Updated: May 9, 2018 at 1:44 p.m.
Sixteen public health professors are urging a D.C. court to overturn a federal initiative allowing states to impose work requirements on Medicaid users.
The Centers for Medicare and Medicaid Services announced in January that states can now apply for waivers to force Medicaid recipients to provide proof of employment before receiving health benefits. Since then, three states have submitted waivers and been approved. Fifteen Medicaid enrollees from Kentucky – the first state to be granted a waiver – filed a lawsuit in January attempting to block the policy from going into effect.

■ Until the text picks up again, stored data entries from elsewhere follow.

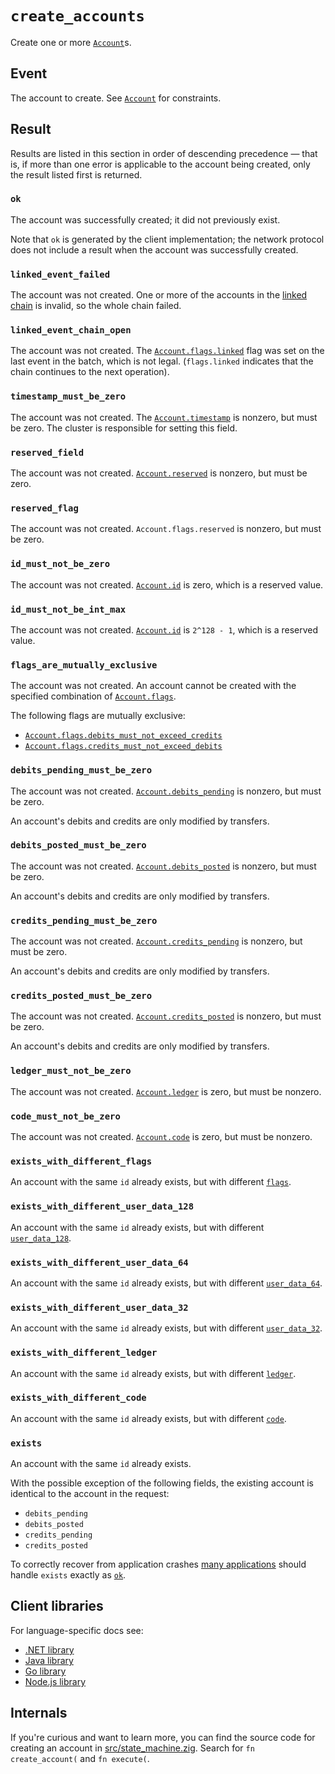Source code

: # `create_accounts`

Create one or more [`Account`](../accounts.md)s.

## Event

The account to create. See [`Account`](../accounts.md) for constraints.

## Result

Results are listed in this section in order of descending precedence — that is, if more than one
error is applicable to the account being created, only the result listed first is returned.

### `ok`

The account was successfully created; it did not previously exist.

Note that `ok` is generated by the client implementation; the network protocol does not include a
result when the account was successfully created.

### `linked_event_failed`

The account was not created.
One or more of the accounts in the [linked chain](../accounts.md#flagslinked) is invalid, so the
whole chain failed.

### `linked_event_chain_open`

The account was not created.
The [`Account.flags.linked`](../accounts.md#flagslinked) flag was set on the last event in the
batch, which is not legal. (`flags.linked` indicates that the chain continues to the next
operation).

### `timestamp_must_be_zero`

The account was not created.
The [`Account.timestamp`](../accounts.md#timestamp) is nonzero, but must be zero.
The cluster is responsible for setting this field.

### `reserved_field`

The account was not created.
[`Account.reserved`](../accounts.md#reserved) is nonzero, but must be zero.

### `reserved_flag`

The account was not created.
`Account.flags.reserved` is nonzero, but must be zero.

### `id_must_not_be_zero`

The account was not created.
[`Account.id`](../accounts.md#id) is zero, which is a reserved value.

### `id_must_not_be_int_max`

The account was not created.
[`Account.id`](../accounts.md#id) is `2^128 - 1`, which is a reserved value.

### `flags_are_mutually_exclusive`

The account was not created.
An account cannot be created with the specified combination of
[`Account.flags`](../accounts.md#flags).

The following flags are mutually exclusive:

- [`Account.flags.debits_must_not_exceed_credits`](../accounts.md#flagsdebits_must_not_exceed_credits)
- [`Account.flags.credits_must_not_exceed_debits`](../accounts.md#flagscredits_must_not_exceed_debits)

### `debits_pending_must_be_zero`

The account was not created.
[`Account.debits_pending`](../accounts.md#debits_pending) is nonzero, but must be zero.

An account's debits and credits are only modified by transfers.

### `debits_posted_must_be_zero`

The account was not created.
[`Account.debits_posted`](../accounts.md#debits_posted) is nonzero, but must be zero.

An account's debits and credits are only modified by transfers.

### `credits_pending_must_be_zero`

The account was not created.
[`Account.credits_pending`](../accounts.md#credits_pending) is nonzero, but must be zero.

An account's debits and credits are only modified by transfers.

### `credits_posted_must_be_zero`

The account was not created.
[`Account.credits_posted`](../accounts.md#credits_posted) is nonzero, but must be zero.

An account's debits and credits are only modified by transfers.

### `ledger_must_not_be_zero`

The account was not created.
[`Account.ledger`](../accounts.md#ledger) is zero, but must be nonzero.

### `code_must_not_be_zero`

The account was not created.
[`Account.code`](../accounts.md#code) is zero, but must be nonzero.

### `exists_with_different_flags`

An account with the same `id` already exists, but with different [`flags`](../accounts.md#flags).

### `exists_with_different_user_data_128`

An account with the same `id` already exists, but with different
[`user_data_128`](../accounts.md#user_data_128).

### `exists_with_different_user_data_64`

An account with the same `id` already exists, but with different
[`user_data_64`](../accounts.md#user_data_64).

### `exists_with_different_user_data_32`

An account with the same `id` already exists, but with different
[`user_data_32`](../accounts.md#user_data_32).

### `exists_with_different_ledger`

An account with the same `id` already exists, but with different [`ledger`](../accounts.md#ledger).

### `exists_with_different_code`

An account with the same `id` already exists, but with different [`code`](../accounts.md#code).

### `exists`

An account with the same `id` already exists.

With the possible exception of the following fields, the existing account is identical to the
account in the request:

- `debits_pending`
- `debits_posted`
- `credits_pending`
- `credits_posted`

To correctly recover from application crashes
[many applications](../../building-on-tigerbeetle/consistency.md#consistency-with-foreign-databases) should handle
`exists` exactly as [`ok`](#ok).

## Client libraries

For language-specific docs see:

- [.NET library](/src/clients/dotnet/README.md#creating-accounts)
- [Java library](/src/clients/java/README.md#creating-accounts)
- [Go library](/src/clients/go/README.md#creating-accounts)
- [Node.js library](/src/clients/node/README.md#creating-accounts)

## Internals

If you're curious and want to learn more, you can find the source code
for creating an account in
[src/state_machine.zig](https://github.com/tigerbeetle/tigerbeetle/blob/main/src/state_machine.zig). Search
for `fn create_account(` and `fn execute(`.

In response to the lawsuit, 43 public health professors nationwide, including GW faculty members, collectively filed a “friend of the court” brief with D.C.’s U.S. District Court earlier this month. The complaint says the requirement, which would leave tens of thousands of people without health care, will spread nationwide if not stopped in Kentucky.
About 20,000 people in Kentucky could lose health coverage within the first year of the new health care policy, and after five years, almost 100,000 people could lose their coverage, according to federal data cited in the brief. But researchers found that the number of people who could lose their coverage over five years is actually between 175,000 and 300,000, according to the brief.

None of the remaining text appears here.